8.1.1.1 - Normal Approximation Formulas

8.1.1.1 - Normal Approximation Formulas

For the following procedures, the assumption is that both \(np \geq 10\) and \(n(1-p) \geq 10\). When we're constructing confidence intervals \(p\) is typically unknown, in which case we use \(\widehat{p}\) as an estimate of \(p\).

Note that \(n \widehat p\) is the number of successes in the sample and \(n(1- \widehat p)\) is the number of failures in the sample. 

This means that our sample needs to have at least 10 "successes" and at least 10 "failures" in order to construct a confidence interval using the normal approximation method. 

Below is the general form of a confidence interval.

General Form of Confidence Interval
\(sample\ statistic\pm\underbrace{(multiplier)\ (standard\ error)}_{\textbf{margin of error}}\)

The sample statistic here is the sample proportion, \(\widehat p\). When using the normal approximation method the multiplier is taken from the standard normal distribution (i.e., z distribution).  And, the standard error is computed using \(\widehat p\) as an estimate of \(p\): \(\sqrt{\frac{\hat{p} (1-\hat{p})}{n}}\). This leaves us with the following formula to construct a confidence interval for a population proportion:

Confidence Interval of \(p\): Normal Approximation Method
\(\underbrace{\widehat{p}}_{\text{sample statistic}} \pm \overbrace{z^{*}}^{\text{multiplier}} \underbrace{\left (\sqrt{\frac{\hat{p}(1-\hat{p})}{n}}\right)}_{\text{standard error}} \)

Finding the z* Multiplier

The value of the \(z^*\) multiplier depends on the level of confidence. The multiplier for the confidence interval for a population proportion can be found using the standard normal distribution [i.e., z distribution, N(0,1)]. The most commonly used level of confidence is 95%. As shown on the probability distribution plot below, the multiplier associated with a 95% confidence interval is 1.960, often rounded to 2 (recall the Empirical Rule and 95% Rule).

Standard normal distribution showing the z multipliers for a 95% confidence interval

Below is a table of frequently used \(z^*\) multipliers.

Confidence level and corresponding multiplier.
Confidence Level \(z^*\) Multiplier
90% 1.645
95% 1.960, often rounded to 2
98% 2.327
99% 2.576

The value of the multiplier increases as the confidence level increases. This leads to wider intervals for higher confidence levels. We are more confident of catching the population value when we use a wider interval.


8.1.1.1.1 - Video Example: PA Residency

8.1.1.1.1 - Video Example: PA Residency

8.1.1.1.2 - Video Example: Dog Ownership

8.1.1.1.2 - Video Example: Dog Ownership

In Spring 2016, a sample of 522 World Campus students were surveyed and asked if they own a dog. Of the 522 students in the sample, 273 said that they did have a dog. Construct a 95% confidence interval for the proportion of all World Campus students who have a dog.

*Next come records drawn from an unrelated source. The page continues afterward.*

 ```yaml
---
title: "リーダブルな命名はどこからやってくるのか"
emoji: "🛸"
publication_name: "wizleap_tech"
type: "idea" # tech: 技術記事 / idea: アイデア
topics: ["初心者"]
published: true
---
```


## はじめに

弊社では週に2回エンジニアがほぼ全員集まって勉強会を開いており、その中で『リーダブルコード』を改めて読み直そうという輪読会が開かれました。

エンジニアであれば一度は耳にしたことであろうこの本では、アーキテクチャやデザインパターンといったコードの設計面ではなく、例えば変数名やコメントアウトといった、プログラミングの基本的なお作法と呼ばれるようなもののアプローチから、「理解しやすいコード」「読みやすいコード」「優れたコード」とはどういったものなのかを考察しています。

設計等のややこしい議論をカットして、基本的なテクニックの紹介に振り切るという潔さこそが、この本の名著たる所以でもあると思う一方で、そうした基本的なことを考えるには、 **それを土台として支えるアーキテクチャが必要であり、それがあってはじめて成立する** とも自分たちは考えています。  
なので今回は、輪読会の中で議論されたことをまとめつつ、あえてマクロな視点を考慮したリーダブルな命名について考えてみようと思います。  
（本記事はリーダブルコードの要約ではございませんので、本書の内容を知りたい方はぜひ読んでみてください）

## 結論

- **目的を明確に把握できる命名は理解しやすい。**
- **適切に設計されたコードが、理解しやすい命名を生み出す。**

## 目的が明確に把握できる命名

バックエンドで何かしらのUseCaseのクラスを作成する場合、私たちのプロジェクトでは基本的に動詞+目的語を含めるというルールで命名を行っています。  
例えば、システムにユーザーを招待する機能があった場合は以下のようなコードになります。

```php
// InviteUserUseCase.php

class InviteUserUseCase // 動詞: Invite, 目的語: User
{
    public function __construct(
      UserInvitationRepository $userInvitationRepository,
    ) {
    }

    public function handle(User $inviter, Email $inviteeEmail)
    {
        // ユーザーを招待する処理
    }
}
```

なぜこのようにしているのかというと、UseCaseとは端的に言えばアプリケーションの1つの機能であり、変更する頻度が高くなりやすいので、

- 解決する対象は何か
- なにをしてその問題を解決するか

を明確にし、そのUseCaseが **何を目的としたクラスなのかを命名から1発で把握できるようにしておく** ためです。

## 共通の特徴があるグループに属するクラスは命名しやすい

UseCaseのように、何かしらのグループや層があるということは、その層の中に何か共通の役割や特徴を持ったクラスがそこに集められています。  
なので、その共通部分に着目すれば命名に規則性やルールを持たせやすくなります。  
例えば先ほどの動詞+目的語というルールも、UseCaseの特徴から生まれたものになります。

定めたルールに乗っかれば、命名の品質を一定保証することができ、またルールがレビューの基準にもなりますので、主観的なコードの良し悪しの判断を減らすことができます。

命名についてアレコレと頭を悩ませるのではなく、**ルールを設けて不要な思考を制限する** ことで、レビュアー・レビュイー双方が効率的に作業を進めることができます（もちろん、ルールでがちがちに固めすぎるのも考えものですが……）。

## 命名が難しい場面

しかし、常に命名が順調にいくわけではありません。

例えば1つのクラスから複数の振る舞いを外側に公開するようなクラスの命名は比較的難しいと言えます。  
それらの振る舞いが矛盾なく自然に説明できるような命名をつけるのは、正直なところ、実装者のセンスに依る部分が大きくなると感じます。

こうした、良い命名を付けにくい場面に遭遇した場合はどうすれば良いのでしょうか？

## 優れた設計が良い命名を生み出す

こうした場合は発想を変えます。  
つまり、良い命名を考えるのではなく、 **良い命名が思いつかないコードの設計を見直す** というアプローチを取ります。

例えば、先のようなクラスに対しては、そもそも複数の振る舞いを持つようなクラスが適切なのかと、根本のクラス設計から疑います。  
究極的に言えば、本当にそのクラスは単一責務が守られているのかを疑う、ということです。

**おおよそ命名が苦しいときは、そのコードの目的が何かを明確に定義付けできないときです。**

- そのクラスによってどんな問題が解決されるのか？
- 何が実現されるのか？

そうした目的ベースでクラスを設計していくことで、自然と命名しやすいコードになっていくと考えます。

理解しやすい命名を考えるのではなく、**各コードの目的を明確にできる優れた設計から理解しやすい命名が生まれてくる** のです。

8.1.1.1.3 - Video Example: Books

8.1.1.1.3 - Video Example: Books

8.1.1.1.4 - Example: Retirement

8.1.1.1.4 - Example: Retirement

In a representative sample of 1168 American adults, 747 said they were not financially prepared for retirement. Let's construct a 95% confidence interval to estimate the proportion of all American adults who are not financially prepared for retirement.

First, we need to check our assumptions that both \(n\widehat p \geq 10\) and \(n(1-\widehat p) \geq 10\).

\(\widehat{p}=\frac{747}{1168}=0.640\)

\(np=1168 (0.640) = 747\) and \(n(1-p)=1168(1-0.640)=421\)

Both are greater than 10, so this assumption has been met. This means we can use the normal approximation method to construct this confidence interval.

Next, we can compute the standard error.

\(SE=\sqrt{\frac{\hat{p} (1-\hat{p})}{n}}=\sqrt{\frac{0.640 (1-0.640)}{1168}}=0.014\)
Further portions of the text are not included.